One of the topics I address regularly in meetings with my dealers is the pace of change, and that there are very few things you can count on to deliver top line and bottom line results long term.
In these discussions I point out that the product categories I made a living on in the late 1990s no longer exist: CRT TVs, big screen CRT rear projection, VCRs and camcorders.
When I’m traveling with my director, and we’re on this topic, I ask him to list what our top-five products were five, ten or twenty years ago. As you can imagine, everything that was a big seller even five years ago is extinct now. And twenty years ago? We might as well be talking about Daguerreotype photography.
Here today, gone tomorrow, as they say. While products and technologies come and go, you need to ensure that your company doesn’t experience the same fate.
Fortunately there’s one source of revenue that will always be with you. It’s the one that you have the most control over: your labor, and the expertise behind it.

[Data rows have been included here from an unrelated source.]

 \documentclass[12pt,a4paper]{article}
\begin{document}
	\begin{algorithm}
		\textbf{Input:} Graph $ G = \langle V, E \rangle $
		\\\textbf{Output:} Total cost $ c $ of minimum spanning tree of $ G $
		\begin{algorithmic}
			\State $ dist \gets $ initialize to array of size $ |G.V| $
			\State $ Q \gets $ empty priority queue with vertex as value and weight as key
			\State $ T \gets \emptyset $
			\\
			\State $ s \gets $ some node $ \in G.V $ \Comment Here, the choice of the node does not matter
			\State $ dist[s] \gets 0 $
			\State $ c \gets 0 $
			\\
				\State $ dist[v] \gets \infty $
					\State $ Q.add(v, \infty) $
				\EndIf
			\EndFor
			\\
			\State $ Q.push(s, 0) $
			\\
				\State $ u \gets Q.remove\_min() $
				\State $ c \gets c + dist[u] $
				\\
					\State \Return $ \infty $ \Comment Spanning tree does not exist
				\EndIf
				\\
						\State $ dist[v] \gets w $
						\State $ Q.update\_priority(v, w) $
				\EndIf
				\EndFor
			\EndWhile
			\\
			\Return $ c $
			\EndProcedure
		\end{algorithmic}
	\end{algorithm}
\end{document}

However, just billing for it isn’t enough; your labor revenue has to be profitable as well.
When consulting with dealers, I like to use the analogy that labor is no different from inventory: You need to know what you’ve got, what it costs and you can’t let it sneak out the door unpaid.
You already know that there are two ways to bill: bid labor or hourly billing.
When you bid your labor in advance, it’s imperative that you understand precisely how long it takes your team to perform their tasks and then manage that so that you avoid unpaid overruns.
Bear in mind that even with hourly billing, you can absolutely be unprofitable if your team’s processes are inefficient.
I apologize if I sound condescending and harping on class-101-level stuff. However, I’ve spent enough time with enough installing dealers to have learned that not all of them have a clear picture of the profitability of their billed labor.
One of my old bosses and mentors used to remind us that “what gets measured gets managed.” So your task is to ensure that you know how to do that.
One metric I’ve seen used to good effect, and that’s easy to calculate is the ratio of hours billed to wages paid. There are a lot of variables in play, too many to give a pat answer for what that ideal ratio is, but obviously the higher the first number in that ration, the better.
Using that metric, it’s a lot easier to get a handle on how labor contributes to your income statement. And you need to be able to tell from them numbers if your labor is profitable, just breaking even or worse.
The most basic fix to improve labor profitability is to, wait for it, standardize your processes. And when you have standard processes, you need to ensure that they’re being followed. And related to that, you need to know how long it takes any one task to be accomplished.